------ PROVIDED ENTRIES
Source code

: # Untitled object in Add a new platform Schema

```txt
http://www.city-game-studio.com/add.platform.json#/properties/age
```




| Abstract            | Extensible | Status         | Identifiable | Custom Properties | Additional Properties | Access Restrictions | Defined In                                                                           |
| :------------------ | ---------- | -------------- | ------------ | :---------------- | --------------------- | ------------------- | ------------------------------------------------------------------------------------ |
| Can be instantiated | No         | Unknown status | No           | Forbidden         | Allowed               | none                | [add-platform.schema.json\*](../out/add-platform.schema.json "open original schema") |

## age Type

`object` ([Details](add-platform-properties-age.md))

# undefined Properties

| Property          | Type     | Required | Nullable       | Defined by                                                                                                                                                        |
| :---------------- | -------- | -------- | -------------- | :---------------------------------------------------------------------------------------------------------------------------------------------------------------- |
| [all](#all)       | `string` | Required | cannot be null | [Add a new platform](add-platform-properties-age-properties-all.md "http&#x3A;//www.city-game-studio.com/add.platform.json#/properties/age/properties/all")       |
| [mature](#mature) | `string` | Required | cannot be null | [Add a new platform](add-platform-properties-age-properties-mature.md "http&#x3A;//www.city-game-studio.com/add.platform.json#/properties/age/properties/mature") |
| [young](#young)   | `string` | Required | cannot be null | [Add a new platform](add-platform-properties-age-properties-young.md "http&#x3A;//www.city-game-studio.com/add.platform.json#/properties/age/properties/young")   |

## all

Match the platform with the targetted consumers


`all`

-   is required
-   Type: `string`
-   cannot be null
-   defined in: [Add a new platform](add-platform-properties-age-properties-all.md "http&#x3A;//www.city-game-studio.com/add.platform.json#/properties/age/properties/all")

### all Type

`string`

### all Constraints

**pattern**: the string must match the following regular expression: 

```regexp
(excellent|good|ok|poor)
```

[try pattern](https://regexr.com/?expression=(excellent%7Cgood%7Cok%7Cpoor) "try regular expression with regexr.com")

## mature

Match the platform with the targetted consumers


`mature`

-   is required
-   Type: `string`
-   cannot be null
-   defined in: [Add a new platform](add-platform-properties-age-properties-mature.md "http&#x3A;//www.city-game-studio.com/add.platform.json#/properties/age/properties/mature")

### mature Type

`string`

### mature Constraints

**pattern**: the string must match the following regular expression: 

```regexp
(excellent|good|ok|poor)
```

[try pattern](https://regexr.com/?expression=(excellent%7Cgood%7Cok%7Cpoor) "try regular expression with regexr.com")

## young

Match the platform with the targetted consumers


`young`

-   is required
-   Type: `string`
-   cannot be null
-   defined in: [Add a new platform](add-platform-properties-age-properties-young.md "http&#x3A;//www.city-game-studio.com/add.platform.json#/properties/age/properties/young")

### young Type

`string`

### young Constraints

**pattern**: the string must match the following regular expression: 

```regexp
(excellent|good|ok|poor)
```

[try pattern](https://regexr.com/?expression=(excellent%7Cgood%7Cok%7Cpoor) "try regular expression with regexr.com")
------------
Exactly as they appear above, the records are to be transcribed in full.

Source code

: # Untitled object in Add a new platform Schema

```txt
http://www.city-game-studio.com/add.platform.json#/properties/age
```




| Abstract            | Extensible | Status         | Identifiable | Custom Properties | Additional Properties | Access Restrictions | Defined In                                                                           |
| :------------------ | ---------- | -------------- | ------------ | :---------------- | --------------------- | ------------------- | ------------------------------------------------------------------------------------ |
| Can be instantiated | No         | Unknown status | No           | Forbidden         | Allowed               | none                | [add-platform.schema.json\*](../out/add-platform.schema.json "open original schema") |

## age Type

`object` ([Details](add-platform-properties-age.md))

# undefined Properties

| Property          | Type     | Required | Nullable       | Defined by                                                                                                                                                        |
| :---------------- | -------- | -------- | -------------- | :---------------------------------------------------------------------------------------------------------------------------------------------------------------- |
| [all](#all)       | `string` | Required | cannot be null | [Add a new platform](add-platform-properties-age-properties-all.md "http&#x3A;//www.city-game-studio.com/add.platform.json#/properties/age/properties/all")       |
| [mature](#mature) | `string` | Required | cannot be null | [Add a new platform](add-platform-properties-age-properties-mature.md "http&#x3A;//www.city-game-studio.com/add.platform.json#/properties/age/properties/mature") |
| [young](#young)   | `string` | Required | cannot be null | [Add a new platform](add-platform-properties-age-properties-young.md "http&#x3A;//www.city-game-studio.com/add.platform.json#/properties/age/properties/young")   |

## all

Match the platform with the targetted consumers


`all`

-   is required
-   Type: `string`
-   cannot be null
-   defined in: [Add a new platform](add-platform-properties-age-properties-all.md "http&#x3A;//www.city-game-studio.com/add.platform.json#/properties/age/properties/all")

### all Type

`string`

### all Constraints

**pattern**: the string must match the following regular expression: 

```regexp
(excellent|good|ok|poor)
```

[try pattern](https://regexr.com/?expression=(excellent%7Cgood%7Cok%7Cpoor) "try regular expression with regexr.com")

## mature

Match the platform with the targetted consumers


`mature`

-   is required
-   Type: `string`
-   cannot be null
-   defined in: [Add a new platform](add-platform-properties-age-properties-mature.md "http&#x3A;//www.city-game-studio.com/add.platform.json#/properties/age/properties/mature")

### mature Type

`string`

### mature Constraints

**pattern**: the string must match the following regular expression: 

```regexp
(excellent|good|ok|poor)
```

[try pattern](https://regexr.com/?expression=(excellent%7Cgood%7Cok%7Cpoor) "try regular expression with regexr.com")

## young

Match the platform with the targetted consumers


`young`

-   is required
-   Type: `string`
-   cannot be null
-   defined in: [Add a new platform](add-platform-properties-age-properties-young.md "http&#x3A;//www.city-game-studio.com/add.platform.json#/properties/age/properties/young")

### young Type

`string`

### young Constraints

**pattern**: the string must match the following regular expression: 

```regexp
(excellent|good|ok|poor)
```

[try pattern](https://regexr.com/?expression=(excellent%7Cgood%7Cok%7Cpoor) "try regular expression with regexr.com")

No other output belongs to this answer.